Watchers on the Wall panel at Con of Thrones 2018, with Oz, Patrick Sponaugle, Bex, Vanessa Cole, Petra Halbur, JoeMagician, Sam Wallace, David Rosenblatt, Moi, and Sue the Fury.
As I started reading the books and getting obsessed with the show, I got involved in the comments section of the site that preceded Watchers on the Wall. Before I knew it, our mighty editor-in-chief Sue and everyone else that mattered moved on to the site in which you’re now reading this. I jumped ship too, as most of us in the community did. I don’t know if any of you remember my contributions in the comments section back then, but I was a pain in the ass; I had very little going on in my life, and let’s just say it showed. Sometimes, half the comments in any article appeared to be mine. Fun times.
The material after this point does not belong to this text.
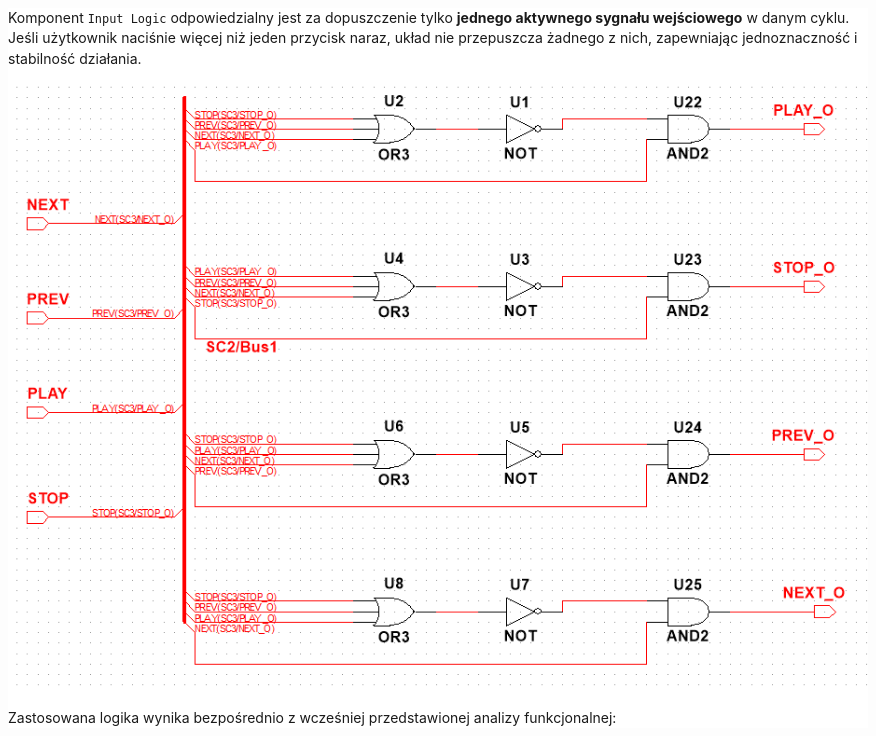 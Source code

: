 Komponent `Input Logic` odpowiedzialny jest za dopuszczenie tylko **jednego aktywnego sygnału wejściowego** w danym cyklu. Jeśli użytkownik naciśnie więcej niż jeden przycisk naraz, układ nie przepuszcza żadnego z nich, zapewniając jednoznaczność i stabilność działania.

![image](./assets-new/input-logic.png)

Zastosowana logika wynika bezpośrednio z wcześniej przedstawionej analizy funkcjonalnej:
By 2017, I’d been in sporadic contact with Sue for some time, and I was telling her as much as I could gather of the season seven filming that was about to take place in Zumaia, a town in the Basque Country, where I’m from. I even auditioned to become an extra, though of course I didn’t make the cut, on account of me not looking like a Greyjoy, a Northerner, or a Dothraki—I don’t have a beard, is what I’m saying. One of those days (October 6, 2016; I checked), Sue very casually asked me to write for the site. If I was interested. Oh, was I! I honestly still don’t know what made her ask me. Perhaps my obsession was enough. Perhaps she thought that was the only way to curve my omnipresence on the comments section. Perhaps she believed I write goodly.
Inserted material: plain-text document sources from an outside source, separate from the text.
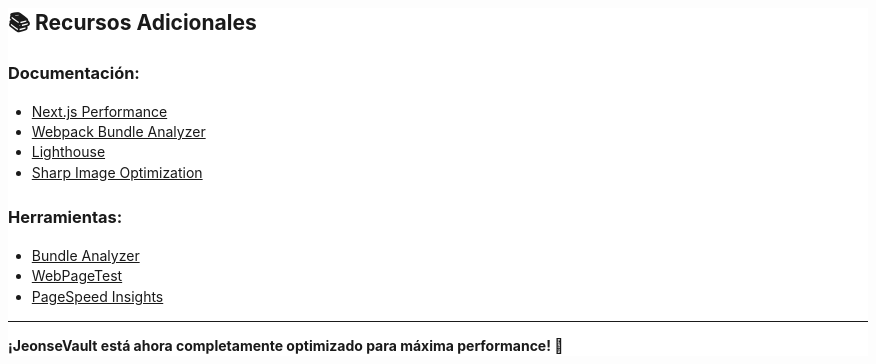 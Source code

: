 
## 📚 Recursos Adicionales

### Documentación:
- [Next.js Performance](https://nextjs.org/docs/advanced-features/measuring-performance)
- [Webpack Bundle Analyzer](https://github.com/webpack-contrib/webpack-bundle-analyzer)
- [Lighthouse](https://developers.google.com/web/tools/lighthouse)
- [Sharp Image Optimization](https://sharp.pixelplumbing.com/)

### Herramientas:
- [Bundle Analyzer](https://bundlephobia.com/)
- [WebPageTest](https://www.webpagetest.org/)
- [PageSpeed Insights](https://pagespeed.web.dev/)

---

**¡JeonseVault está ahora completamente optimizado para máxima performance! 🚀**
Whatever Sue’s reasons, what she did gave me purpose. You may believe I’m being hyperbolic, but I’m not: I’d left university after four pretty terrible years; I didn’t have a job, back then; I didn’t have much of a social life, beyond my family, a close friend I should’ve kept closer, and my new bonitísima girlfriend, who very much agreed with me that I needed to do something, or else I’d regress into how I was during my worst years. Chronic depression isn’t something that can be overcome, but it can be managed. Yet I cannot manage it if I have nothing productive to do with my life. Watchers on the Wall gave me the lifeline I needed at the time. Sue gave me that.
Oh, and then she made me deputy editor.
I’ve thanked her in the past, but probably not enough. So this is my Trojan horse public thank you note: to Watchers on the Wall and my wonderful friends who write for it, to everyone of you I’ve met at Con of Thrones, and to Sue most of all—thank you for helping me avoid becoming No One; thank you for helping me become Someone.